| AVAILABLE DATA |
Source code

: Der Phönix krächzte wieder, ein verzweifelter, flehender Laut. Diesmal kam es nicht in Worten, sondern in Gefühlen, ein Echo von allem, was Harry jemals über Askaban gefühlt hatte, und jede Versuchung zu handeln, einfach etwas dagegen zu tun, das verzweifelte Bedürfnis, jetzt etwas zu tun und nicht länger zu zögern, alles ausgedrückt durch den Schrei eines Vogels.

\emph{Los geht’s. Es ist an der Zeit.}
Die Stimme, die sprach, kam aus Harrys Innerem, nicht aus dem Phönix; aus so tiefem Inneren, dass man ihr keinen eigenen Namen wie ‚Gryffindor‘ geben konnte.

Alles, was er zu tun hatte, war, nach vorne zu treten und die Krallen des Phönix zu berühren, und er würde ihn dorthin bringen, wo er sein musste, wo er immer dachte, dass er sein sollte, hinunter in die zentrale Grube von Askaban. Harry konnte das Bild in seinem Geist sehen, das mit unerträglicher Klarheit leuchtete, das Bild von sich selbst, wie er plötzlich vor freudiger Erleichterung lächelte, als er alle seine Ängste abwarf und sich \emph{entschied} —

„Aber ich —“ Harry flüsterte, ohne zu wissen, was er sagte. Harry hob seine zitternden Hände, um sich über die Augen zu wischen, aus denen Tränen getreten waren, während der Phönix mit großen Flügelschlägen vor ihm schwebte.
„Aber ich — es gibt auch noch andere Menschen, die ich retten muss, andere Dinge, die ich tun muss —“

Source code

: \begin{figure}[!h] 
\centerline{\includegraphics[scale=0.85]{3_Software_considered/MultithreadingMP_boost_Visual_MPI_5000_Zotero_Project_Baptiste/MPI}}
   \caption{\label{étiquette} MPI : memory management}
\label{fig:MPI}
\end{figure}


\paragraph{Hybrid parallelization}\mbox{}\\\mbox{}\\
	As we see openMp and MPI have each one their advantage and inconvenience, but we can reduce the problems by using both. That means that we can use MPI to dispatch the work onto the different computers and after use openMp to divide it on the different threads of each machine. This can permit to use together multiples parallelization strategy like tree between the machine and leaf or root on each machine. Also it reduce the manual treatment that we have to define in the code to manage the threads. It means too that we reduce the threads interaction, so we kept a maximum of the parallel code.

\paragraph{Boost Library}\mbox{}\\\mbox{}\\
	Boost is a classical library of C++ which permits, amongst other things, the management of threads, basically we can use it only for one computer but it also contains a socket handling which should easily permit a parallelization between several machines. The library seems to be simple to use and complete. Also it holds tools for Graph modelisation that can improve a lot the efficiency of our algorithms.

| TASK INSTRUCTIONS |
Copy the material above so that it matches line for line.

| TASK SOLUTION |
Source code

: Der Phönix krächzte wieder, ein verzweifelter, flehender Laut. Diesmal kam es nicht in Worten, sondern in Gefühlen, ein Echo von allem, was Harry jemals über Askaban gefühlt hatte, und jede Versuchung zu handeln, einfach etwas dagegen zu tun, das verzweifelte Bedürfnis, jetzt etwas zu tun und nicht länger zu zögern, alles ausgedrückt durch den Schrei eines Vogels.

\emph{Los geht’s. Es ist an der Zeit.}
Die Stimme, die sprach, kam aus Harrys Innerem, nicht aus dem Phönix; aus so tiefem Inneren, dass man ihr keinen eigenen Namen wie ‚Gryffindor‘ geben konnte.

Alles, was er zu tun hatte, war, nach vorne zu treten und die Krallen des Phönix zu berühren, und er würde ihn dorthin bringen, wo er sein musste, wo er immer dachte, dass er sein sollte, hinunter in die zentrale Grube von Askaban. Harry konnte das Bild in seinem Geist sehen, das mit unerträglicher Klarheit leuchtete, das Bild von sich selbst, wie er plötzlich vor freudiger Erleichterung lächelte, als er alle seine Ängste abwarf und sich \emph{entschied} —

„Aber ich —“ Harry flüsterte, ohne zu wissen, was er sagte. Harry hob seine zitternden Hände, um sich über die Augen zu wischen, aus denen Tränen getreten waren, während der Phönix mit großen Flügelschlägen vor ihm schwebte.
„Aber ich — es gibt auch noch andere Menschen, die ich retten muss, andere Dinge, die ich tun muss —“

Source code

: \begin{figure}[!h] 
\centerline{\includegraphics[scale=0.85]{3_Software_considered/MultithreadingMP_boost_Visual_MPI_5000_Zotero_Project_Baptiste/MPI}}
   \caption{\label{étiquette} MPI : memory management}
\label{fig:MPI}
\end{figure}


\paragraph{Hybrid parallelization}\mbox{}\\\mbox{}\\
	As we see openMp and MPI have each one their advantage and inconvenience, but we can reduce the problems by using both. That means that we can use MPI to dispatch the work onto the different computers and after use openMp to divide it on the different threads of each machine. This can permit to use together multiples parallelization strategy like tree between the machine and leaf or root on each machine. Also it reduce the manual treatment that we have to define in the code to manage the threads. It means too that we reduce the threads interaction, so we kept a maximum of the parallel code.

\paragraph{Boost Library}\mbox{}\\\mbox{}\\
	Boost is a classical library of C++ which permits, amongst other things, the management of threads, basically we can use it only for one computer but it also contains a socket handling which should easily permit a parallelization between several machines. The library seems to be simple to use and complete. Also it holds tools for Graph modelisation that can improve a lot the efficiency of our algorithms.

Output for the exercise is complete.